Work task: Scan the lines below; pull out those with "named".

Data under study:
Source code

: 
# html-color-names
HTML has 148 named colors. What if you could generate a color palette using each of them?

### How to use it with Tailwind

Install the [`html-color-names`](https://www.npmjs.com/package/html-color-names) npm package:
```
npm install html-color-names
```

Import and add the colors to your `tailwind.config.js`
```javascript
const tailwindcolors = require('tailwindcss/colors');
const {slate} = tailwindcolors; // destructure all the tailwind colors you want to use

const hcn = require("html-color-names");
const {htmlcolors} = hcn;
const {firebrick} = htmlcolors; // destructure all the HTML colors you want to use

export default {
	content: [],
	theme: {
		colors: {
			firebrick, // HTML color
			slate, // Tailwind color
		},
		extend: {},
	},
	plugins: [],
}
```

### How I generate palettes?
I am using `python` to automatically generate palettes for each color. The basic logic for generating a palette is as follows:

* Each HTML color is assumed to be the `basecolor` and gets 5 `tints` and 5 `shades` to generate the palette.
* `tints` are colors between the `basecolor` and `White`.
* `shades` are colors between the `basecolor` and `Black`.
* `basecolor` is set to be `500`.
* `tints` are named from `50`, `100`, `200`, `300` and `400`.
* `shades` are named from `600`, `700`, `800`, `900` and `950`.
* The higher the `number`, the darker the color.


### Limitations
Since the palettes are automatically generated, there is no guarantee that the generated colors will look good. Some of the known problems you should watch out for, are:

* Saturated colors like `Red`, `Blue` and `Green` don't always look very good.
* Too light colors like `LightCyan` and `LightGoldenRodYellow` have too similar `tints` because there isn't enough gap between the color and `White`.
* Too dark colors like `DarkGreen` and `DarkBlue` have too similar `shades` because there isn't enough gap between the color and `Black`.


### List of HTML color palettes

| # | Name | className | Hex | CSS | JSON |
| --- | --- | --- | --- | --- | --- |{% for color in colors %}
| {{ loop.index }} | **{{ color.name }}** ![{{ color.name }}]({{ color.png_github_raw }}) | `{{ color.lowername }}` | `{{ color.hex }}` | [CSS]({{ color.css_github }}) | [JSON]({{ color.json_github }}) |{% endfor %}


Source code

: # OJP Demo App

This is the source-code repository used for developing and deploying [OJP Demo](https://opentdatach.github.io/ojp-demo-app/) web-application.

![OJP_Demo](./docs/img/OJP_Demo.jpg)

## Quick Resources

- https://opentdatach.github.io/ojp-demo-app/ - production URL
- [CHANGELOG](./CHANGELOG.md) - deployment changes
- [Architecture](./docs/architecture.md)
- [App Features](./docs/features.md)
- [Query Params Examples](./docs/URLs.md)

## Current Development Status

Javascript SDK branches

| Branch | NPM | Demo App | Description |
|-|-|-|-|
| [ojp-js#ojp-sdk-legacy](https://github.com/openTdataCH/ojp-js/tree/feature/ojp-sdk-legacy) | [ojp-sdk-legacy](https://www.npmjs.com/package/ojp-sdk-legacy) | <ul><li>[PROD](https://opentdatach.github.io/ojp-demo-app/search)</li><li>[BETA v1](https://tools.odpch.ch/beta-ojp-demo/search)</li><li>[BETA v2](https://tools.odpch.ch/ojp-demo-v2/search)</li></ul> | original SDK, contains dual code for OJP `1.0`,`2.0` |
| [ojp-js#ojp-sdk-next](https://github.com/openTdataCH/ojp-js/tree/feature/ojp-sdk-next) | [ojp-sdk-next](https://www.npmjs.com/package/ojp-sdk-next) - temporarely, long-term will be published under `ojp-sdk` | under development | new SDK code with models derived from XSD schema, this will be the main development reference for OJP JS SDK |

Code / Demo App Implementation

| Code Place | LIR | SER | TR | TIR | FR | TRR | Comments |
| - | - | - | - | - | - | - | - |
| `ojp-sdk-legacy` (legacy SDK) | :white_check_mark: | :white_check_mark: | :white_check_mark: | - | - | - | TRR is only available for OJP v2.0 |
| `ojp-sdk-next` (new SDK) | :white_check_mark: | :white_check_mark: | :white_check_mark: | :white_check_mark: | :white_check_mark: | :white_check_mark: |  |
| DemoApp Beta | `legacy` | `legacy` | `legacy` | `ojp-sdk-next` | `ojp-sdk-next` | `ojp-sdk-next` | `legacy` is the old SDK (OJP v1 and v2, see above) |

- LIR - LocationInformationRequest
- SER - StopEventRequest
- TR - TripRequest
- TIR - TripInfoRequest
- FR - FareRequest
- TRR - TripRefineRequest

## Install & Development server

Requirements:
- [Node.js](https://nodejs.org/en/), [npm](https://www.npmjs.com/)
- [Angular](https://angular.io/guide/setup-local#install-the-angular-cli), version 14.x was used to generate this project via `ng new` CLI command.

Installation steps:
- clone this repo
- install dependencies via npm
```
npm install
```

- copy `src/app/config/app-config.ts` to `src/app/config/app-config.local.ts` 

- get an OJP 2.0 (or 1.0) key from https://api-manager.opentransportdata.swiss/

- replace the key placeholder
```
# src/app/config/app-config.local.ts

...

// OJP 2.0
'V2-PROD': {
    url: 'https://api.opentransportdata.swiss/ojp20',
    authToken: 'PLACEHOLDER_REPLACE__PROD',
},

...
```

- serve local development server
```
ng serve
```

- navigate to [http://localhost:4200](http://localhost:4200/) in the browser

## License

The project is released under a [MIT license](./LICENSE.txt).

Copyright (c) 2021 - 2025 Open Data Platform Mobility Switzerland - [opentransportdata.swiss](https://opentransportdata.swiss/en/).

Output for this exercise:
HTML has 148 named colors. What if you could generate a color palette using each of them?
* `tints` are named from `50`, `100`, `200`, `300` and `400`.
* `shades` are named from `600`, `700`, `800`, `900` and `950`.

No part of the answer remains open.